(EXERCISE DATA)

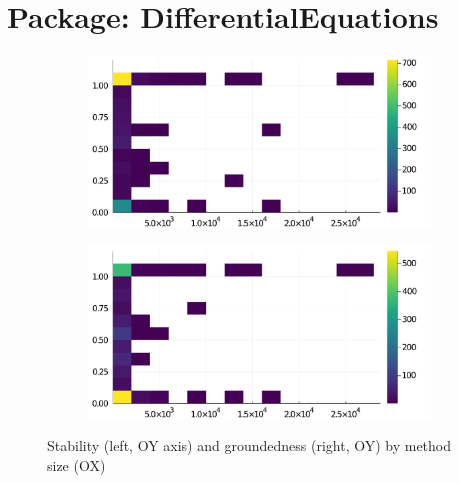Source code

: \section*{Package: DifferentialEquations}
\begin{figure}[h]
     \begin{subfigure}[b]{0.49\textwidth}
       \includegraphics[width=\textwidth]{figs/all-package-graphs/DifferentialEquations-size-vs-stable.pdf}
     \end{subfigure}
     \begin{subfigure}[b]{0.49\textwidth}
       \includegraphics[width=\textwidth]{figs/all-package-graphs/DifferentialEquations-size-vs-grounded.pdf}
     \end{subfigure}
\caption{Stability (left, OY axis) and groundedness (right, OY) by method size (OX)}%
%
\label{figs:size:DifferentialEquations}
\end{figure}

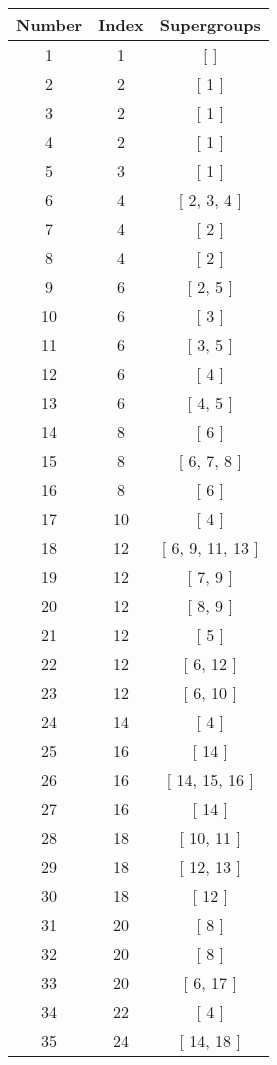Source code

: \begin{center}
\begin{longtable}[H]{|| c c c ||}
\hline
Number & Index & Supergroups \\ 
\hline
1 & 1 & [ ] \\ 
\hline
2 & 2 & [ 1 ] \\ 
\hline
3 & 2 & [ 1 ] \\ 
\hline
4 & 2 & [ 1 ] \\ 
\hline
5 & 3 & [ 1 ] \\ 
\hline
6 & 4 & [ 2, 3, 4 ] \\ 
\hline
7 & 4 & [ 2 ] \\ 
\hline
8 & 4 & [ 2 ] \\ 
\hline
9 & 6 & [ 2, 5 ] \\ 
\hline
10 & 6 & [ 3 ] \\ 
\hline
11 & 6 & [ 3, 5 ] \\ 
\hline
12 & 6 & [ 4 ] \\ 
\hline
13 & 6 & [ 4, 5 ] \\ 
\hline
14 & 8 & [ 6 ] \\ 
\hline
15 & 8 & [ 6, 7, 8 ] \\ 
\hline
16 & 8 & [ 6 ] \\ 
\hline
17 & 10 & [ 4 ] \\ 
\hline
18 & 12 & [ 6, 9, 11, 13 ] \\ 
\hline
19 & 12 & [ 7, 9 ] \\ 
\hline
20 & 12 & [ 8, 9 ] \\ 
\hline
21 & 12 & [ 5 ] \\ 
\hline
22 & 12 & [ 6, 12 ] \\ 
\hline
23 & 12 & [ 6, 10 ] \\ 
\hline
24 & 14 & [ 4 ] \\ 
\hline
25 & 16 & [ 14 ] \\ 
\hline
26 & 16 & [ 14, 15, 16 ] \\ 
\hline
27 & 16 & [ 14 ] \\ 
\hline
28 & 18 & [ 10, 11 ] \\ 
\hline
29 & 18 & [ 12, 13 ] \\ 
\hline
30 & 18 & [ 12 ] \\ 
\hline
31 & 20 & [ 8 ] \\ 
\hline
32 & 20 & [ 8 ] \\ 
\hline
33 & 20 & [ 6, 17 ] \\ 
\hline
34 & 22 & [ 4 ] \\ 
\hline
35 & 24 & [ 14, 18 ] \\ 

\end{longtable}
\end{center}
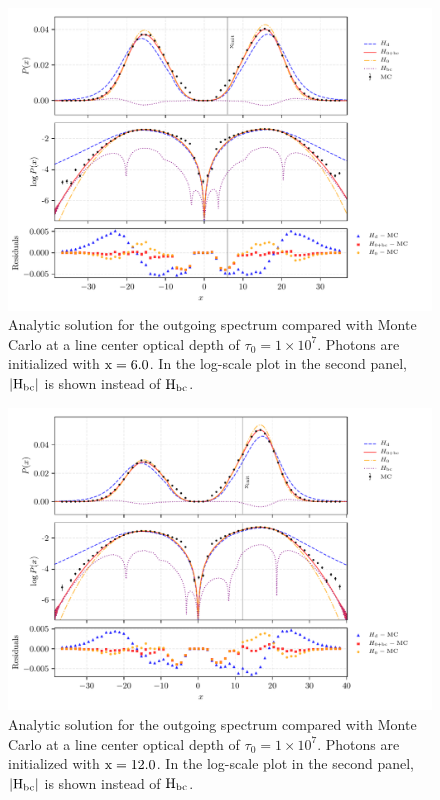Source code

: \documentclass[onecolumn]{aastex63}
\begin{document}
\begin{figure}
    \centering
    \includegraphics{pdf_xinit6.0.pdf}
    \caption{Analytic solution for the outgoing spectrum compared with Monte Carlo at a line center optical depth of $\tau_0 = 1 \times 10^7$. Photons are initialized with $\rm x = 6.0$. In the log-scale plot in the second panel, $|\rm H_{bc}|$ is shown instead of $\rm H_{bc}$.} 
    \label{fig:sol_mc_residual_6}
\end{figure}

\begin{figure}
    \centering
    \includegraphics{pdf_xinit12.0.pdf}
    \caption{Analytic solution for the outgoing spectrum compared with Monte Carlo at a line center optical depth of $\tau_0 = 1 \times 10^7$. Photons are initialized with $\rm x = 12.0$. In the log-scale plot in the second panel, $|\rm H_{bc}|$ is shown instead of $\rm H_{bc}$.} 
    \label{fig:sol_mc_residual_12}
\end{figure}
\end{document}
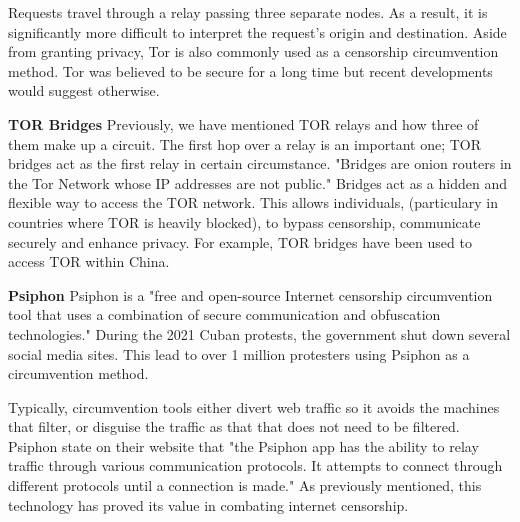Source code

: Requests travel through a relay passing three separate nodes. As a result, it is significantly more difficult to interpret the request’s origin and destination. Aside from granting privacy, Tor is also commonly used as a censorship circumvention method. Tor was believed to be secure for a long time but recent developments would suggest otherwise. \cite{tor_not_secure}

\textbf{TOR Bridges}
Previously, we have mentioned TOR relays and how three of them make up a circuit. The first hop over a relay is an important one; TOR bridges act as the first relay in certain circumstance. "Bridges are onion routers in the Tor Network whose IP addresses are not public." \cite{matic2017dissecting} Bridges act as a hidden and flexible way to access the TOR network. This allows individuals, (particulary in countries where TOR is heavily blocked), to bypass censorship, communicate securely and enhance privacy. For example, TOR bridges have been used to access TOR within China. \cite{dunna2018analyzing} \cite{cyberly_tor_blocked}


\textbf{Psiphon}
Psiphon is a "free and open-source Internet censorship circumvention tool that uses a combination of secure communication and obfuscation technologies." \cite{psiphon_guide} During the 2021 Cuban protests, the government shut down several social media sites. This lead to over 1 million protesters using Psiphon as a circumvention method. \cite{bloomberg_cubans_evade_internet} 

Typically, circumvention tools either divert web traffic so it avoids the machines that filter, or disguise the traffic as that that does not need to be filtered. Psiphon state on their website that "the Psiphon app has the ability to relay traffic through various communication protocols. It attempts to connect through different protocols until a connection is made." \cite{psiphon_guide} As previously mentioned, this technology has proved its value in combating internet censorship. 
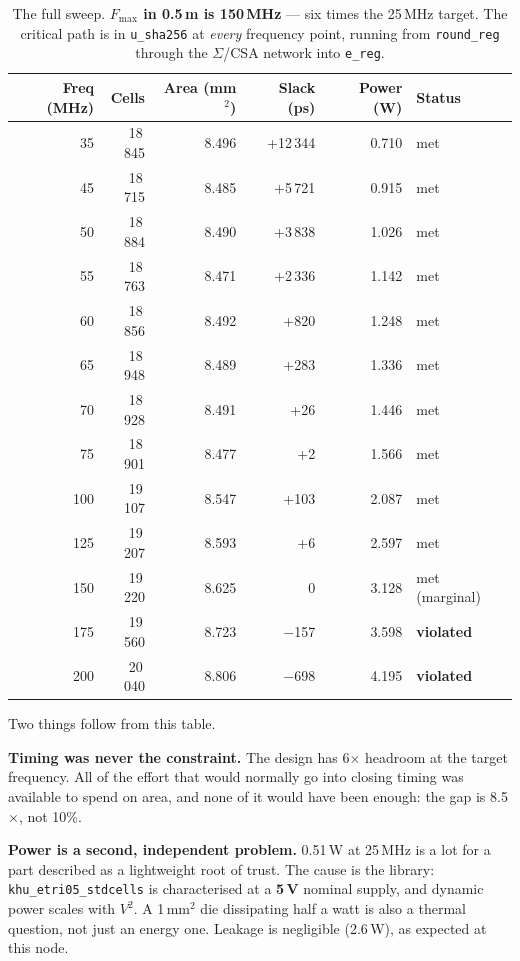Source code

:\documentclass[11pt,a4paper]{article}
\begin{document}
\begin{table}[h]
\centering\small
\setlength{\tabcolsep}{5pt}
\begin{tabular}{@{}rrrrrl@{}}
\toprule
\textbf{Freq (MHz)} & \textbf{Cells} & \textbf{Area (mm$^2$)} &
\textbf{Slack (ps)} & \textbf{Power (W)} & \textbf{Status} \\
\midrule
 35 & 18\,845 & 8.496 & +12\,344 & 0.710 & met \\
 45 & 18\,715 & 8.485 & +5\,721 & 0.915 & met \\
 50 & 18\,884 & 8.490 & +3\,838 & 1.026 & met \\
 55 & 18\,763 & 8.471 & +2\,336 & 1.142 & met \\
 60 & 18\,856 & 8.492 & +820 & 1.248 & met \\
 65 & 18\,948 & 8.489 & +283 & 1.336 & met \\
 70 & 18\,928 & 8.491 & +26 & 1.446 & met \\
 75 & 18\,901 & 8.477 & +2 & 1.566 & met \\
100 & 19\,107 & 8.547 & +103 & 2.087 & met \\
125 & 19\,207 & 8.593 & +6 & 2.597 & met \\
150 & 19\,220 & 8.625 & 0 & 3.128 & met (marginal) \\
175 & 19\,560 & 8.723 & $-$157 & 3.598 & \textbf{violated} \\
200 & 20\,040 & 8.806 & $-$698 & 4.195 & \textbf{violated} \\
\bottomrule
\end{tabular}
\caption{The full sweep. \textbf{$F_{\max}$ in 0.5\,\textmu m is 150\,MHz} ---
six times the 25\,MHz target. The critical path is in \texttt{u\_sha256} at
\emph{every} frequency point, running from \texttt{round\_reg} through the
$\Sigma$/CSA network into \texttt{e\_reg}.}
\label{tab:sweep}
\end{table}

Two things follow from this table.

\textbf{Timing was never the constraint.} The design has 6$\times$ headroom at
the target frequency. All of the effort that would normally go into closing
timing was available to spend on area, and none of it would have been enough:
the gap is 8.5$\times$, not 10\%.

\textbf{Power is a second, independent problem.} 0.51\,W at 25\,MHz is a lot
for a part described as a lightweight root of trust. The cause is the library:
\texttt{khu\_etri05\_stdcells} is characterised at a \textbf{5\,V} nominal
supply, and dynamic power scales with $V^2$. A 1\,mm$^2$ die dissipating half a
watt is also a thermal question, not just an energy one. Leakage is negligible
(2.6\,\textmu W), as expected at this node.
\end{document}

(End EXERCISE DATA)
(EXERCISE DATA)

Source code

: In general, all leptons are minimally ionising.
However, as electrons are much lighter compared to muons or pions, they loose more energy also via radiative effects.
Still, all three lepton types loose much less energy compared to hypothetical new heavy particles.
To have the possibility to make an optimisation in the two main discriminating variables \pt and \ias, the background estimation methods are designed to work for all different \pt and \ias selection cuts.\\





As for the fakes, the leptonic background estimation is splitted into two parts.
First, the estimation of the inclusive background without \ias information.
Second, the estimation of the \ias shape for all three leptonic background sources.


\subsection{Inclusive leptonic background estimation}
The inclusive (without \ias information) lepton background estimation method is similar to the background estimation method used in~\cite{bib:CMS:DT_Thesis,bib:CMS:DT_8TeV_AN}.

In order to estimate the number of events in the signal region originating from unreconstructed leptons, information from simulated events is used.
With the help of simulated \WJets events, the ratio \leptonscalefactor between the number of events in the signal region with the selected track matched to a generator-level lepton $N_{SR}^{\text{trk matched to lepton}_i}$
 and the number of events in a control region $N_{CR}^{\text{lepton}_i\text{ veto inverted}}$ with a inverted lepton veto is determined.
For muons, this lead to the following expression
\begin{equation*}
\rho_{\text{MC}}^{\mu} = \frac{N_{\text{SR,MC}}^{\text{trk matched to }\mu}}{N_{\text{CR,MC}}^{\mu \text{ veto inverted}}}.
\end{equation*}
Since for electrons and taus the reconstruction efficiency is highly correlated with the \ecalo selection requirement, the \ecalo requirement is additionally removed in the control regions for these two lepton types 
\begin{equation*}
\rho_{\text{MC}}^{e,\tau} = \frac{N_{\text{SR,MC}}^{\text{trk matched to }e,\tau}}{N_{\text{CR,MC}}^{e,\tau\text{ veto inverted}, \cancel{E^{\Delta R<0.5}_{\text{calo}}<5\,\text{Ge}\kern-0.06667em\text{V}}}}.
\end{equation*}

(End EXERCISE DATA)
(EXERCISE DATA)

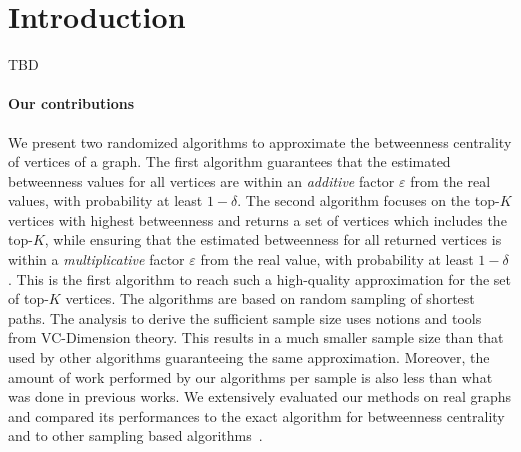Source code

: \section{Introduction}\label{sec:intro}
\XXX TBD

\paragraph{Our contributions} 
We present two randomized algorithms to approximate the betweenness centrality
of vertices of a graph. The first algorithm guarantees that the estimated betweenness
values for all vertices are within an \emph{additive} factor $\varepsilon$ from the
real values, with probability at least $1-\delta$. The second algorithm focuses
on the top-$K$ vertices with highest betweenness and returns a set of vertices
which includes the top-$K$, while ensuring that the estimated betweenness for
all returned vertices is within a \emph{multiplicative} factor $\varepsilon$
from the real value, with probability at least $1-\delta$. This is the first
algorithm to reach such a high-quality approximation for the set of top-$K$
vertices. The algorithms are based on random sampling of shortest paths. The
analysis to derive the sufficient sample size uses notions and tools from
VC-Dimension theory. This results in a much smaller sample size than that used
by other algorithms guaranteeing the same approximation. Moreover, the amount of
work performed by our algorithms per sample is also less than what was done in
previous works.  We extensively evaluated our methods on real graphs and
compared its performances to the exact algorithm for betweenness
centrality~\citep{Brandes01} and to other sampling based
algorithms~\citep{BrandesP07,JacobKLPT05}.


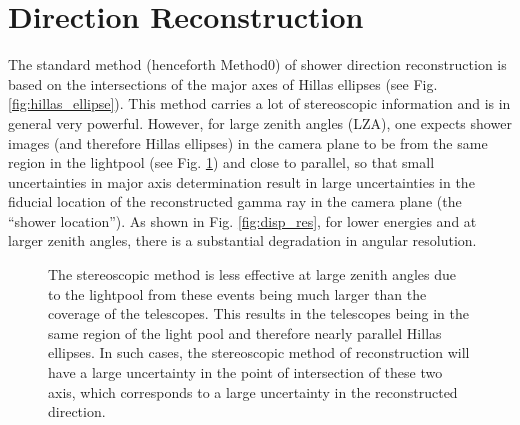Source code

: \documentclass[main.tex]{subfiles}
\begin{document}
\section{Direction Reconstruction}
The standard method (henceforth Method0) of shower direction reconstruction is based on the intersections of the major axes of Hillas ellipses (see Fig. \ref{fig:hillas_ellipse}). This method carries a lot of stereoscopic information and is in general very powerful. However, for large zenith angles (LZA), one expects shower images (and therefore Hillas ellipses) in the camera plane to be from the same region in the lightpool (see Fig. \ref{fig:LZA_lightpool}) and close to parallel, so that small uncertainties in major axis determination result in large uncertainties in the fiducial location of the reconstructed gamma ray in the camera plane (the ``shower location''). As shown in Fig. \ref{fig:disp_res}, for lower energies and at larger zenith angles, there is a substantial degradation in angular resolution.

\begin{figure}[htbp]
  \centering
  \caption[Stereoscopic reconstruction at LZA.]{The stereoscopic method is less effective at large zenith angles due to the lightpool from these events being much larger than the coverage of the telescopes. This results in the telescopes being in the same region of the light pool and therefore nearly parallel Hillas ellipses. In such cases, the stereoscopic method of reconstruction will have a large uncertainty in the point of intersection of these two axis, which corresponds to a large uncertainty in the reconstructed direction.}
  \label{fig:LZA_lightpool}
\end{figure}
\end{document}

(End EXERCISE DATA)

_WHAT TO WORK ON_. For every line above that includes the word "larger", return the line.

_YOUR SOLUTION_.
The standard method (henceforth Method0) of shower direction reconstruction is based on the intersections of the major axes of Hillas ellipses (see Fig. \ref{fig:hillas_ellipse}). This method carries a lot of stereoscopic information and is in general very powerful. However, for large zenith angles (LZA), one expects shower images (and therefore Hillas ellipses) in the camera plane to be from the same region in the lightpool (see Fig. \ref{fig:LZA_lightpool}) and close to parallel, so that small uncertainties in major axis determination result in large uncertainties in the fiducial location of the reconstructed gamma ray in the camera plane (the ``shower location''). As shown in Fig. \ref{fig:disp_res}, for lower energies and at larger zenith angles, there is a substantial degradation in angular resolution.
  \caption[Stereoscopic reconstruction at LZA.]{The stereoscopic method is less effective at large zenith angles due to the lightpool from these events being much larger than the coverage of the telescopes. This results in the telescopes being in the same region of the light pool and therefore nearly parallel Hillas ellipses. In such cases, the stereoscopic method of reconstruction will have a large uncertainty in the point of intersection of these two axis, which corresponds to a large uncertainty in the reconstructed direction.}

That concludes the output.